**Brief:**
Only the lines from the beginning of the entries through the one with "To configure Fabric" should be written out, please, exactly and without any pictures.

[Rendered images with source text]
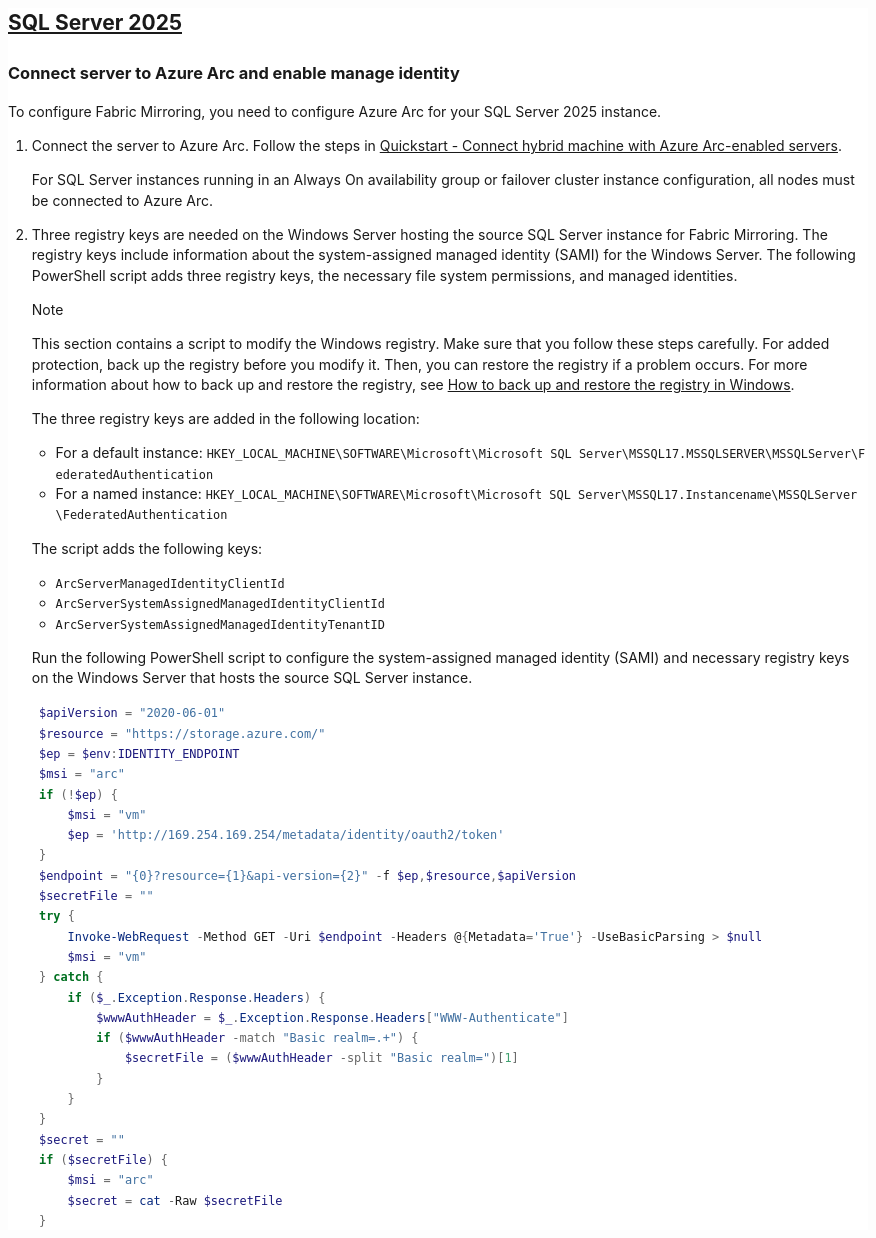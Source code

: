 ## [SQL Server 2025](#tab/sql2025)

### Connect server to Azure Arc and enable manage identity

To configure Fabric Mirroring, you need to configure Azure Arc for your SQL Server 2025 instance.

1. Connect the server to Azure Arc. Follow the steps in [Quickstart - Connect hybrid machine with Azure Arc-enabled servers](/azure/azure-arc/servers/learn/quick-enable-hybrid-vm).

   For SQL Server instances running in an Always On availability group or failover cluster instance configuration, all nodes must be connected to Azure Arc. 

1. Three registry keys are needed on the Windows Server hosting the source SQL Server instance for Fabric Mirroring. The registry keys include information about the system-assigned managed identity (SAMI) for the Windows Server. The following PowerShell script adds three registry keys, the necessary file system permissions, and managed identities.
   
    > [!NOTE]
    > This section contains a script to modify the Windows registry. Make sure that you follow these steps carefully. For added protection, back up the registry before you modify it. Then, you can restore the registry if a problem occurs. For more information about how to back up and restore the registry, see [How to back up and restore the registry in Windows](/troubleshoot/windows-server/performance/windows-registry-advanced-users#back-up-the-registry).
    
    The three registry keys are added in the following location:    
    - For a default instance: `HKEY_LOCAL_MACHINE\SOFTWARE\Microsoft\Microsoft SQL Server\MSSQL17.MSSQLSERVER\MSSQLServer\FederatedAuthentication`
    - For a named instance: `HKEY_LOCAL_MACHINE\SOFTWARE\Microsoft\Microsoft SQL Server\MSSQL17.Instancename\MSSQLServer\FederatedAuthentication`
    
    The script adds the following keys:    
    - `ArcServerManagedIdentityClientId`
    - `ArcServerSystemAssignedManagedIdentityClientId`
    - `ArcServerSystemAssignedManagedIdentityTenantID`

   Run the following PowerShell script to configure the system-assigned managed identity (SAMI) and necessary registry keys on the Windows Server that hosts the source SQL Server instance.

   ```powershell
    $apiVersion = "2020-06-01"
    $resource = "https://storage.azure.com/"
    $ep = $env:IDENTITY_ENDPOINT
    $msi = "arc"
    if (!$ep) {
        $msi = "vm"
        $ep = 'http://169.254.169.254/metadata/identity/oauth2/token'
    }
    $endpoint = "{0}?resource={1}&api-version={2}" -f $ep,$resource,$apiVersion
    $secretFile = ""
    try {
        Invoke-WebRequest -Method GET -Uri $endpoint -Headers @{Metadata='True'} -UseBasicParsing > $null
        $msi = "vm"
    } catch {
        if ($_.Exception.Response.Headers) {
            $wwwAuthHeader = $_.Exception.Response.Headers["WWW-Authenticate"]
            if ($wwwAuthHeader -match "Basic realm=.+") {
                $secretFile = ($wwwAuthHeader -split "Basic realm=")[1]
            }
        }
    }
    $secret = ""
    if ($secretFile) {
        $msi = "arc"
        $secret = cat -Raw $secretFile
    }
   ```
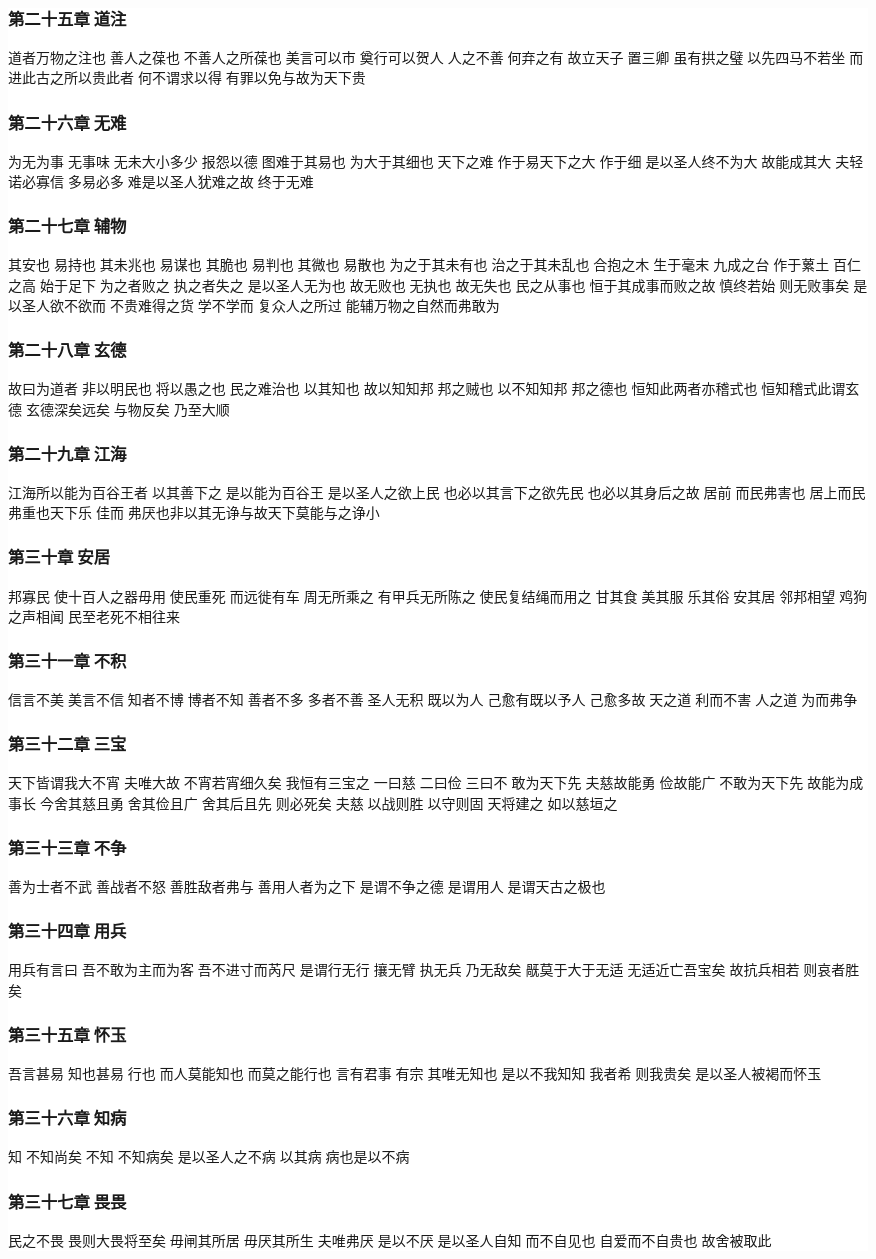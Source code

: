 ### 第二十五章 道注

道者万物之注也 善人之葆也 不善人之所葆也 美言可以市 奠行可以贺人 人之不善 何弃之有 故立天子 置三卿 虽有拱之璧 以先四马不若坐 而进此古之所以贵此者 何不谓求以得 有罪以免与故为天下贵

### 第二十六章 无难

为无为事 无事味 无未大小多少 报怨以德 图难于其易也 为大于其细也 天下之难 作于易天下之大 作于细 是以圣人终不为大 故能成其大 夫轻诺必寡信 多易必多 难是以圣人犹难之故 终于无难

### 第二十七章 辅物

其安也 易持也 其未兆也 易谋也 其脆也 易判也 其微也 易散也 为之于其未有也 治之于其未乱也 合抱之木 生于毫末 九成之台 作于蔂土 百仁之高 始于足下 为之者败之 执之者失之 是以圣人无为也 故无败也 无执也 故无失也 民之从事也 恒于其成事而败之故 慎终若始 则无败事矣 是以圣人欲不欲而 不贵难得之货 学不学而 复众人之所过 能辅万物之自然而弗敢为

### 第二十八章 玄德

故曰为道者 非以明民也 将以愚之也 民之难治也 以其知也 故以知知邦 邦之贼也 以不知知邦 邦之德也 恒知此两者亦稽式也 恒知稽式此谓玄德 玄德深矣远矣 与物反矣 乃至大顺

### 第二十九章 江海

江海所以能为百谷王者 以其善下之 是以能为百谷王 是以圣人之欲上民 也必以其言下之欲先民 也必以其身后之故 居前 而民弗害也 居上而民 弗重也天下乐 佳而 弗厌也非以其无诤与故天下莫能与之诤小

### 第三十章 安居

邦寡民 使十百人之器毋用 使民重死 而远徙有车 周无所乘之 有甲兵无所陈之 使民复结绳而用之 甘其食 美其服 乐其俗 安其居 邻邦相望 鸡狗之声相闻 民至老死不相往来

### 第三十一章 不积

信言不美 美言不信 知者不博 博者不知 善者不多 多者不善 圣人无积 既以为人 己愈有既以予人 己愈多故 天之道 利而不害 人之道 为而弗争

### 第三十二章 三宝

天下皆谓我大不宵 夫唯大故 不宵若宵细久矣 我恒有三宝之 一曰慈 二曰俭 三曰不 敢为天下先 夫慈故能勇 俭故能广 不敢为天下先 故能为成事长 今舍其慈且勇 舍其俭且广 舍其后且先 则必死矣 夫慈 以战则胜 以守则固 天将建之 如以慈垣之 

### 第三十三章 不争

善为士者不武 善战者不怒 善胜敌者弗与 善用人者为之下 是谓不争之德 是谓用人 是谓天古之极也

### 第三十四章 用兵

用兵有言曰 吾不敢为主而为客 吾不进寸而芮尺 是谓行无行 攘无臂 执无兵 乃无敌矣 旤莫于大于无适 无适近亡吾宝矣 故抗兵相若 则哀者胜矣

### 第三十五章 怀玉

吾言甚易 知也甚易 行也 而人莫能知也 而莫之能行也 言有君事 有宗 其唯无知也 是以不我知知 我者希 则我贵矣 是以圣人被褐而怀玉

### 第三十六章 知病

知 不知尚矣 不知 不知病矣 是以圣人之不病 以其病 病也是以不病

### 第三十七章 畏畏

民之不畏 畏则大畏将至矣 毋闸其所居 毋厌其所生 夫唯弗厌 是以不厌 是以圣人自知 而不自见也 自爱而不自贵也 故舍被取此
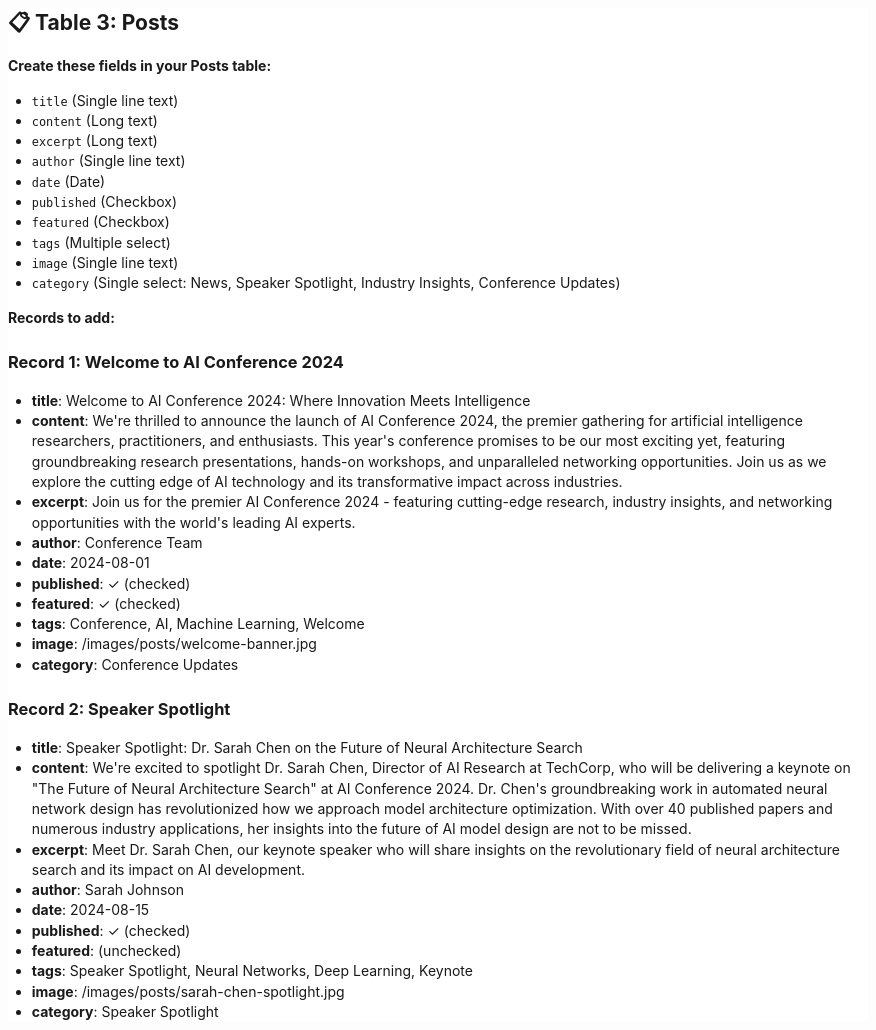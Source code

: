 
## 📋 Table 3: Posts

**Create these fields in your Posts table:**
- `title` (Single line text)
- `content` (Long text)
- `excerpt` (Long text)
- `author` (Single line text)
- `date` (Date)
- `published` (Checkbox)
- `featured` (Checkbox)
- `tags` (Multiple select)
- `image` (Single line text)
- `category` (Single select: News, Speaker Spotlight, Industry Insights, Conference Updates)

**Records to add:**

### Record 1: Welcome to AI Conference 2024
- **title**: Welcome to AI Conference 2024: Where Innovation Meets Intelligence
- **content**: We're thrilled to announce the launch of AI Conference 2024, the premier gathering for artificial intelligence researchers, practitioners, and enthusiasts. This year's conference promises to be our most exciting yet, featuring groundbreaking research presentations, hands-on workshops, and unparalleled networking opportunities. Join us as we explore the cutting edge of AI technology and its transformative impact across industries.
- **excerpt**: Join us for the premier AI Conference 2024 - featuring cutting-edge research, industry insights, and networking opportunities with the world's leading AI experts.
- **author**: Conference Team
- **date**: 2024-08-01
- **published**: ✓ (checked)
- **featured**: ✓ (checked)
- **tags**: Conference, AI, Machine Learning, Welcome
- **image**: /images/posts/welcome-banner.jpg
- **category**: Conference Updates

### Record 2: Speaker Spotlight
- **title**: Speaker Spotlight: Dr. Sarah Chen on the Future of Neural Architecture Search
- **content**: We're excited to spotlight Dr. Sarah Chen, Director of AI Research at TechCorp, who will be delivering a keynote on "The Future of Neural Architecture Search" at AI Conference 2024. Dr. Chen's groundbreaking work in automated neural network design has revolutionized how we approach model architecture optimization. With over 40 published papers and numerous industry applications, her insights into the future of AI model design are not to be missed.
- **excerpt**: Meet Dr. Sarah Chen, our keynote speaker who will share insights on the revolutionary field of neural architecture search and its impact on AI development.
- **author**: Sarah Johnson
- **date**: 2024-08-15
- **published**: ✓ (checked)
- **featured**: (unchecked)
- **tags**: Speaker Spotlight, Neural Networks, Deep Learning, Keynote
- **image**: /images/posts/sarah-chen-spotlight.jpg
- **category**: Speaker Spotlight
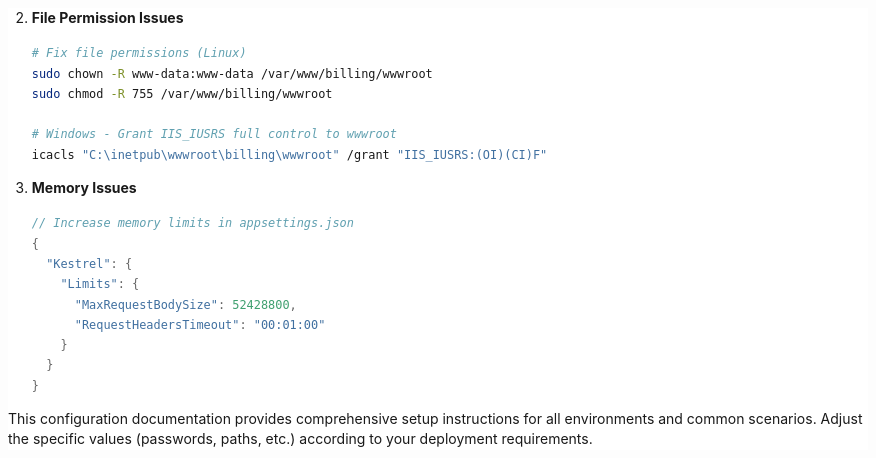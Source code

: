 2. **File Permission Issues**
   ```bash
   # Fix file permissions (Linux)
   sudo chown -R www-data:www-data /var/www/billing/wwwroot
   sudo chmod -R 755 /var/www/billing/wwwroot
   
   # Windows - Grant IIS_IUSRS full control to wwwroot
   icacls "C:\inetpub\wwwroot\billing\wwwroot" /grant "IIS_IUSRS:(OI)(CI)F"
   ```

3. **Memory Issues**
   ```csharp
   // Increase memory limits in appsettings.json
   {
     "Kestrel": {
       "Limits": {
         "MaxRequestBodySize": 52428800,
         "RequestHeadersTimeout": "00:01:00"
       }
     }
   }
   ```

This configuration documentation provides comprehensive setup instructions for all environments and common scenarios. Adjust the specific values (passwords, paths, etc.) according to your deployment requirements.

**Completed task:**
Source code

: ## [SQL Server 2025](#tab/sql2025)

### Connect server to Azure Arc and enable manage identity

To configure Fabric Mirroring, you need to configure Azure Arc for your SQL Server 2025 instance.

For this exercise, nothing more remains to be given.